Tornando all’alluvione, è noto che come Verdi, al di là delle becere accuse lanciate agli ambientalisti, non ci siamo mai opposti alla realizzazione di opere per la messa in sicurezza idraulica del territorio. Io stessa come consigliera regionale di Europa Verde – AVS nell’Assemblea legislativa dell’Emilia-Romagna ho sollecitato la realizzazione di casse di espansione e la messa in opera di un piano di adattamento al cambiamento climatico. E siamo stati noi Verdi a chiedere alla Giunta regionale di riformare su scala di bacino idrografico le competenze della gestione dei corsi d’acqua oggi suddivise per province, col paradosso che le due sponde di un medesimo fiume o torrente possono ricadere su province diverse, impedendo un approccio coordinato. E sempre noi Verdi abbiamo chiesto di vietare di ricostruire nelle aree esondabili o allagate nel maggio 2023 per il principio di precauzione: se l’acqua era arrivata in quelle aree, poteva tornarci. Certo non ci aspettavamo una replica così rapida di un evento estremo di tali proporzioni che in passato aveva tempi di ritorno centenari.

Tutto spinge per la predisposizione di un piano, da finanziare con risorse statali adeguate, di adattamento al cambiamento climatico. È l’obiettivo alla base della mia proposta di legge regionale sul clima depositata nelle scorse settimane: se sarò rieletta, ripartirò da qui.
La pdl definisce la strategia e le azioni sia di mitigazione (riduzione delle emissioni climalteranti) sia di adattamento al cambiamento climatico per raggiungere la neutralità climatica dell’Emilia-Romagna entro il 2050 ed assicurare la resilienza dei territori e dei cittadini in risposta alle sfide del riscaldamento globale.

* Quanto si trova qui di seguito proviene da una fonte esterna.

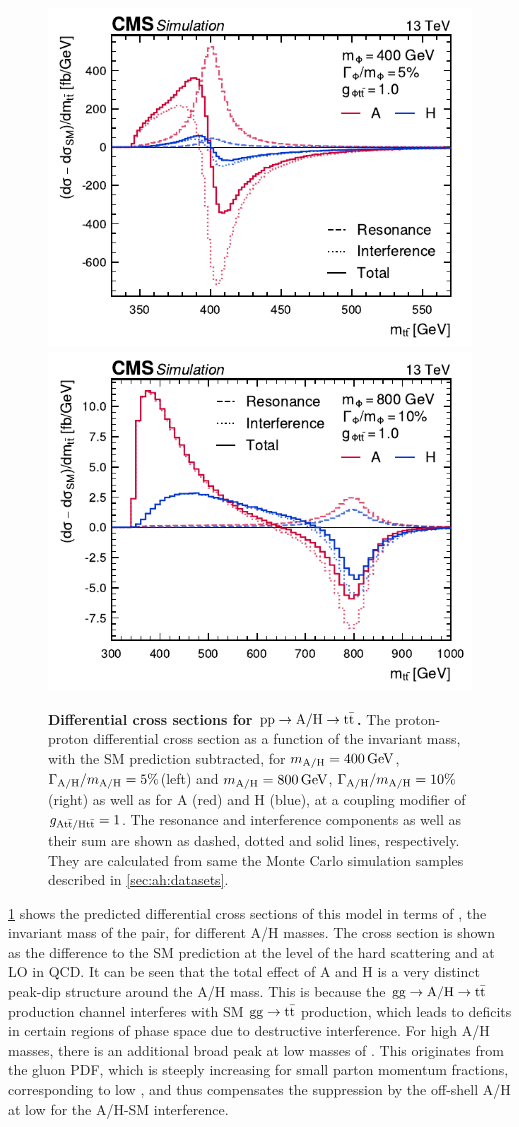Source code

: \begin{figure}[ht!]
    \centering
    \includegraphics[width=0.49\linewidth]{figures/ah/ah_xs/ahspectrum_400.pdf}
    \hfill
    \includegraphics[width=0.49\linewidth]{figures/ah/ah_xs/ahspectrum_800.pdf}
    \caption{\textbf{Differential cross sections for $\mathrm{pp} \rightarrow \mathrm{A/H} \rightarrow \mathrm{t \bar{t}}$.} The proton-proton differential cross section as a function of the invariant \ttbar mass, with the SM prediction subtracted, for $m_{\mathrm{A/H}} = \SI{400}{GeV}$, $\Gamma_{\mathrm{A/H}}/m_{\mathrm{A/H}} = 5\%$(left) and $\mAH= \SI{800}{\GeV}$, $\Gamma_{\mathrm{A/H}}/m_{\mathrm{A/H}} = 10\%$ (right) as well as for A (red) and H (blue), at a coupling modifier of $g_{\mathrm{A t \bar{t} / H t \bar{t}}} = 1$. The resonance and interference components as well as their sum are shown as dashed, dotted and solid lines, respectively. They are calculated from same the Monte Carlo simulation samples described in \cref{sec:ah:datasets}.}
    \label{fig:theory:ahxs}
\end{figure}

\cref{fig:theory:ahxs} shows the predicted differential cross sections of this model in terms of \mtt, the invariant mass of the \ttbar pair, for different A/H masses. The cross section is shown as the difference to the SM prediction at the level of the hard scattering and at LO in QCD. It can be seen that the total effect of A and H is a very distinct peak-dip structure around the A/H mass. This is because the $\mathrm{gg \rightarrow A/H \rightarrow \mathrm{t \bar{t}}}$ production channel interferes with SM $\mathrm{gg \rightarrow \mathrm{t \bar{t}}}$ production, which leads to deficits in certain regions of phase space due to destructive interference. For high A/H masses, there is an additional broad peak at low masses of \mtt. This originates from the gluon PDF, which is steeply increasing for small parton momentum fractions, corresponding to low \mtt, and thus compensates the suppression by the off-shell A/H at low \mtt for the A/H-SM interference.


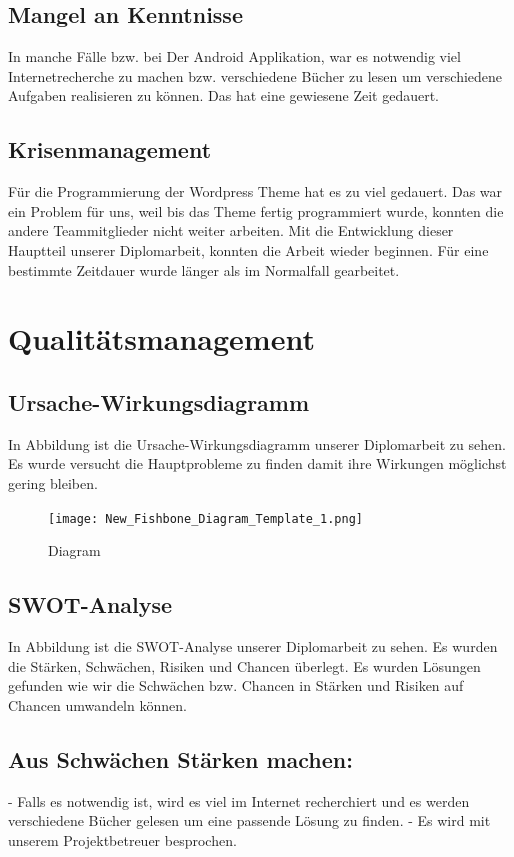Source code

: \subsection{Mangel an Kenntnisse}
In manche Fälle bzw. bei Der Android Applikation, war es notwendig viel Internetrecherche zu machen bzw. verschiedene Bücher zu lesen um verschiedene Aufgaben realisieren zu können. Das hat eine gewiesene Zeit gedauert.
\subsection{Krisenmanagement}
Für die Programmierung der Wordpress Theme hat es zu viel gedauert. Das war ein Problem für uns, weil bis das Theme fertig programmiert wurde, konnten die andere Teammitglieder nicht weiter arbeiten. Mit die Entwicklung dieser Hauptteil unserer Diplomarbeit, konnten die Arbeit wieder beginnen. Für eine bestimmte Zeitdauer wurde länger als im Normalfall gearbeitet.
\section{Qualitätsmanagement}
\subsection{Ursache-Wirkungsdiagramm}
In Abbildung ist die Ursache-Wirkungsdiagramm unserer Diplomarbeit zu sehen. Es wurde versucht die Hauptprobleme zu finden damit ihre Wirkungen möglichst gering bleiben.
\newpage
\begin{figure}[!h]
  \texttt{[image: New\_Fishbone\_Diagram\_Template\_1.png]}
  \caption{Diagram}
  \label{fig:Diagram}
\end{figure}

\subsection{SWOT-Analyse}
In Abbildung ist die SWOT-Analyse unserer Diplomarbeit zu sehen. Es wurden die Stärken, Schwächen, Risiken und Chancen überlegt. Es wurden Lösungen gefunden wie wir die Schwächen bzw. Chancen in Stärken und Risiken auf Chancen umwandeln können.

\subsection*{Aus Schwächen Stärken machen:}
- Falls es notwendig ist, wird es viel im Internet recherchiert und es werden verschiedene Bücher gelesen um eine passende Lösung zu finden. 
- Es wird mit unserem Projektbetreuer besprochen.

In Emilia-Romagna c’è tanto da fare: dagli ultimi dati disponibili 2021-2022, risulta che le emissioni medie pro capite/anno sono pari a 9,5 tonnellate, molto al di sopra della media italiana di 6,7 tonnellate e di quella europea di 7,3 tonnellate. La percentuale di copertura dei consumi finali di energia da fonti rinnovabili è di appena l’11,4%, inferiore al 23% di quella nazionale e al 19,1% a livello europeo. Anche nel campo dei consumi energetici ci sono ampi margini di miglioramento: in Emilia-Romagna sono pari a 2,8 tep (tonnellate equivalenti di petrolio) per abitante, ben oltre la media nazionale di 1,8 tep. L’industria regionale ha la più bassa percentuale di consumi elettrici, ferma al 30%, mentre l’elettrificazione dei consumi energetici associata alla diffusione delle rinnovabili è la chiave di volta del processo di decarbonizzazione.

La transizione energetica offre opportunità positive che vanno colte, mettendo d’accordo giustizia climatica e giustizia sociale, per non lasciare indietro nessuno e non farla pagare cara ai settori della popolazione più fragili. Ma è una strada dalla quale non si torna indietro, come ci ammoniscono le piogge torrenziali di questi giorni che hanno devastato anche le Marche. Il progetto di legge che ho depositato va in questa direzione, concretamente e senza sciacallaggi e ideologia. Si usino i 15 miliardi di euro destinati al Ponte sullo stretto di Messina per finanziare un piano nazionale contro il dissesto idrogeologico del Paese.